───── DATA PROVIDED ─────

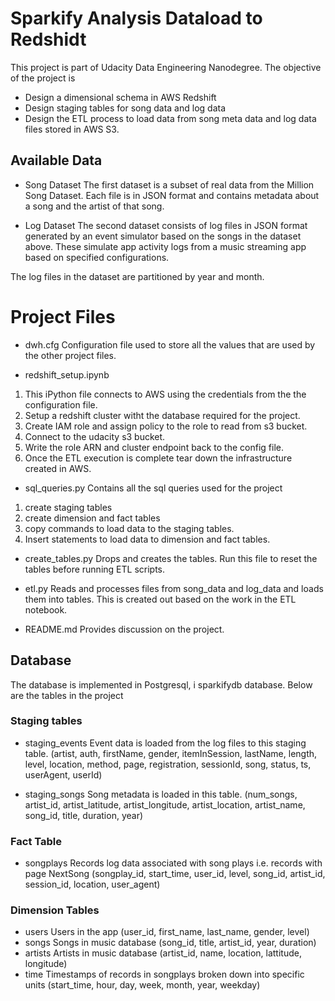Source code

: # Sparkify Analysis Dataload to Redshidt

This project is part of Udacity Data Engineering Nanodegree. 
The objective of the project is 
- Design a dimensional schema in AWS Redshift
- Design staging tables for song data and log data
- Design the ETL process to load data from song meta data and log data files stored in AWS S3.


## Available Data

- Song Dataset
The first dataset is a subset of real data from the Million Song Dataset. Each file is in JSON format and contains metadata about a song and the artist of that song.

- Log Dataset
The second dataset consists of log files in JSON format generated by an event simulator based on the songs in the dataset above. These simulate app activity logs from a music streaming app based on specified configurations.

The log files in the dataset are partitioned by year and month. 

# Project Files

- dwh.cfg
Configuration file used to store all the values that are used by the other project files.

- redshift_setup.ipynb
1. This iPython file connects to AWS using the credentials from the the configuration file.
2. Setup a redshift cluster witht the database required for the project. 
3. Create IAM role and assign policy to the role to read from s3 bucket.
4. Connect to the udacity s3 bucket.
5. Write the role ARN and cluster endpoint back to the config file.
6. Once the ETL execution is complete tear down the infrastructure created in AWS.

- sql_queries.py
Contains all the sql queries used for the project
1. create staging tables
2. create dimension and fact tables
3. copy commands to load data to the staging tables.
4. Insert statements to load data to dimension and fact tables.

- create_tables.py
Drops and creates the tables. Run this file to reset the tables before running ETL scripts.

- etl.py 
Reads and processes files from song_data and log_data and loads them into tables. This is created out based on the work in the ETL notebook.

- README.md 
Provides discussion on the project.


## Database

The database is implemented in Postgresql, i sparkifydb database. Below are the tables in the project

### Staging tables
- staging_events
Event data is loaded from the log files to this staging table.
(artist, auth, firstName, gender, itemInSession, lastName, length, level, location, method, page, registration, sessionId, song, status, ts, userAgent, userId)

- staging_songs
Song metadata is loaded in this table.
(num_songs, artist_id, artist_latitude, artist_longitude, artist_location, artist_name, song_id, title, duration, year)

### Fact Table
- songplays 
Records log data associated with song plays i.e. records with page NextSong
(songplay_id, start_time, user_id, level, song_id, artist_id, session_id, location, user_agent)

### Dimension Tables
- users 
Users in the app
(user_id, first_name, last_name, gender, level)
- songs
Songs in music database
(song_id, title, artist_id, year, duration)
- artists
Artists in music database
(artist_id, name, location, lattitude, longitude)
- time 
Timestamps of records in songplays broken down into specific units
(start_time, hour, day, week, month, year, weekday)
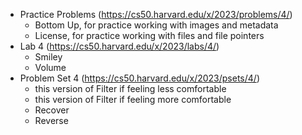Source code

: - Practice Problems (https://cs50.harvard.edu/x/2023/problems/4/)
  - Bottom Up, for practice working with images and metadata
  - License, for practice working with files and file pointers
- Lab 4 (https://cs50.harvard.edu/x/2023/labs/4/)
  - Smiley
  - Volume
- Problem Set 4 (https://cs50.harvard.edu/x/2023/psets/4/)
  - this version of Filter if feeling less comfortable
  - this version of Filter if feeling more comfortable
  - Recover
  - Reverse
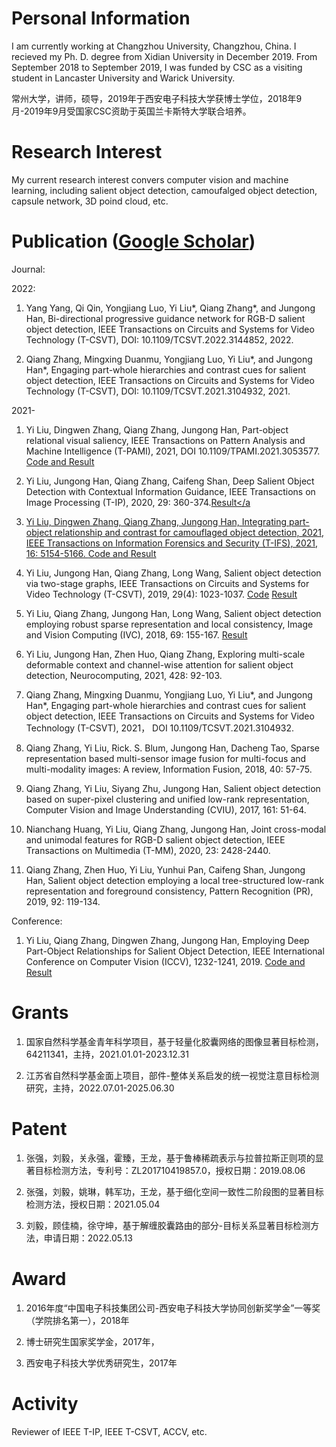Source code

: # Personal Information
I am currently working at Changzhou University, Changzhou, China. I recieved my Ph. D. degree from Xidian University in December 2019. From September 2018 to September 2019, I was funded by CSC as a visiting student in Lancaster University and Warick University.

常州大学，讲师，硕导，2019年于西安电子科技大学获博士学位，2018年9月-2019年9月受国家CSC资助于英国兰卡斯特大学联合培养。

# Research Interest
My current research interest convers computer vision and machine learning, including salient object detection, camoufalged object detection, capsule network, 3D poind cloud, etc.
# Publication (<a href="https://scholar.google.com/citations?user=1EoCoNYAAAAJ&hl=zh-CN&oi=ao">Google Scholar</a>)
Journal:

2022:
1. Yang Yang, Qi Qin, Yongjiang Luo, Yi Liu*, Qiang Zhang*, and Jungong Han, Bi-directional progressive guidance network for RGB-D salient object detection, IEEE Transactions on Circuits and Systems for Video Technology (T-CSVT), DOI: 10.1109/TCSVT.2022.3144852, 2022.

2. Qiang Zhang, Mingxing Duanmu, Yongjiang Luo, Yi Liu*, and Jungong Han*, Engaging part-whole hierarchies and contrast cues for salient object detection, IEEE Transactions on Circuits and Systems for Video Technology (T-CSVT),  DOI: 10.1109/TCSVT.2021.3104932, 2021.

2021-
1. Yi Liu, Dingwen Zhang, Qiang Zhang, Jungong Han, Part-object relational visual saliency, IEEE Transactions on Pattern Analysis and Machine Intelligence (T-PAMI), 2021, DOI 10.1109/TPAMI.2021.3053577. <a href="https://github.com/liuyi1989/TSPORTNet">Code and Result</a>

2. Yi Liu, Jungong Han, Qiang Zhang, Caifeng Shan, Deep Salient Object Detection with Contextual Information Guidance, IEEE Transactions on Image Processing (T-IP), 2020, 29: 360-374.<a href=">https://drive.google.com/file/d/19af_nVr-U-xwqdoyeP4WhEGkE0j8et47/view?usp=sharing">Result</a

3. Yi Liu, Dingwen Zhang, Qiang Zhang, Jungong Han, Integrating part-object relationship and contrast for camouflaged object detection, 2021, IEEE Transactions on Information Forensics and Security (T-IFS), 2021, 16: 5154-5166. <a href="https://github.com/liuyi1989/POCINet">Code and Result</a>

4. Yi Liu, Jungong Han, Qiang Zhang, Long Wang, Salient object detection via two-stage graphs, IEEE Transactions on Circuits and Systems for Video Technology (T-CSVT), 2019, 29(4): 1023-1037. <a href="https://drive.google.com/file/d/19JQf8rcwbsIihU_gwFpjDXFJkFLxgMbI/view?usp=sharing">Code</a> <a href="https://drive.google.com/file/d/1cJrNpFP7EVFVikZgnJCyFTTsK-m-MB4m/view?usp=sharing">Result</a>

5. Yi Liu, Qiang Zhang, Jungong Han, Long Wang, Salient object detection employing robust sparse representation and local consistency, Image and Vision Computing (IVC), 2018, 69: 155-167.  <a href="https://drive.google.com/file/d/13_0ZV0rfnUEp12hGYpxy6wy_zJM8xlyD/view?usp=sharing">Result</a>

6. Yi Liu, Jungong Han, Zhen Huo, Qiang Zhang, Exploring multi-scale deformable context and channel-wise attention for salient object detection, Neurocomputing, 2021, 428: 92-103.

7. Qiang Zhang, Mingxing Duanmu, Yongjiang Luo, Yi Liu*, and Jungong Han*, Engaging part-whole hierarchies and contrast cues for salient object detection, IEEE Transactions on Circuits and Systems for Video Technology (T-CSVT), 2021， DOI 10.1109/TCSVT.2021.3104932.

8. Qiang Zhang, Yi Liu, Rick. S. Blum, Jungong Han, Dacheng Tao, Sparse representation based multi-sensor image fusion for multi-focus and multi-modality images: A review, Information Fusion, 2018, 40: 57-75.

9. Qiang Zhang, Yi Liu, Siyang Zhu, Jungong Han, Salient object detection based on super-pixel clustering and unified low-rank representation, Computer Vision and Image Understanding (CVIU), 2017, 161: 51-64.

10. Nianchang Huang, Yi Liu, Qiang Zhang, Jungong Han, Joint cross-modal and unimodal features for RGB-D salient object detection, IEEE Transactions on Multimedia (T-MM), 2020, 23: 2428-2440.

11. Qiang Zhang, Zhen Huo, Yi Liu, Yunhui Pan, Caifeng Shan, Jungong Han, Salient object detection employing a local tree-structured low-rank representation and foreground consistency, Pattern Recognition (PR), 2019, 92: 119-134.

Conference:

1. Yi Liu, Qiang Zhang, Dingwen Zhang, Jungong Han, Employing Deep Part-Object Relationships for Salient Object Detection, IEEE International Conference on Computer Vision (ICCV), 1232-1241, 2019. <a href="https://github.com/liuyi1989/TSPOANet">Code and Result</a>

# Grants
1. 国家自然科学基金青年科学项目，基于轻量化胶囊网络的图像显著目标检测，64211341，主持，2021.01.01-2023.12.31

2. 江苏省自然科学基金面上项目，部件-整体关系启发的统一视觉注意目标检测研究，主持，2022.07.01-2025.06.30

# Patent
1. 张强，刘毅，关永强，霍臻，王龙，基于鲁棒稀疏表示与拉普拉斯正则项的显著目标检测方法，专利号：ZL201710419857.0，授权日期：2019.08.06

2. 张强，刘毅，姚琳，韩军功，王龙，基于细化空间一致性二阶段图的显著目标检测方法，授权日期：2021.05.04

3. 刘毅，顾佳楠，徐守坤，基于解缠胶囊路由的部分-目标关系显著目标检测方法，申请日期：2022.05.13

# Award
1. 2016年度“中国电子科技集团公司-西安电子科技大学协同创新奖学金”一等奖（学院排名第一），2018年

2. 博士研究生国家奖学金，2017年，

3. 西安电子科技大学优秀研究生，2017年

# Activity
Reviewer of IEEE T-IP, IEEE T-CSVT, ACCV, etc.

─────

WORK INSTRUCTIONS
Starting with the line that contains "1. 张强，刘毅，关永强，霍", copy each line through the end of the data exactly, and leave out all earlier lines.

EXERCISE SOLUTION
1. 张强，刘毅，关永强，霍臻，王龙，基于鲁棒稀疏表示与拉普拉斯正则项的显著目标检测方法，专利号：ZL201710419857.0，授权日期：2019.08.06

2. 张强，刘毅，姚琳，韩军功，王龙，基于细化空间一致性二阶段图的显著目标检测方法，授权日期：2021.05.04

3. 刘毅，顾佳楠，徐守坤，基于解缠胶囊路由的部分-目标关系显著目标检测方法，申请日期：2022.05.13

# Award
1. 2016年度“中国电子科技集团公司-西安电子科技大学协同创新奖学金”一等奖（学院排名第一），2018年

2. 博士研究生国家奖学金，2017年，

3. 西安电子科技大学优秀研究生，2017年

# Activity
Reviewer of IEEE T-IP, IEEE T-CSVT, ACCV, etc.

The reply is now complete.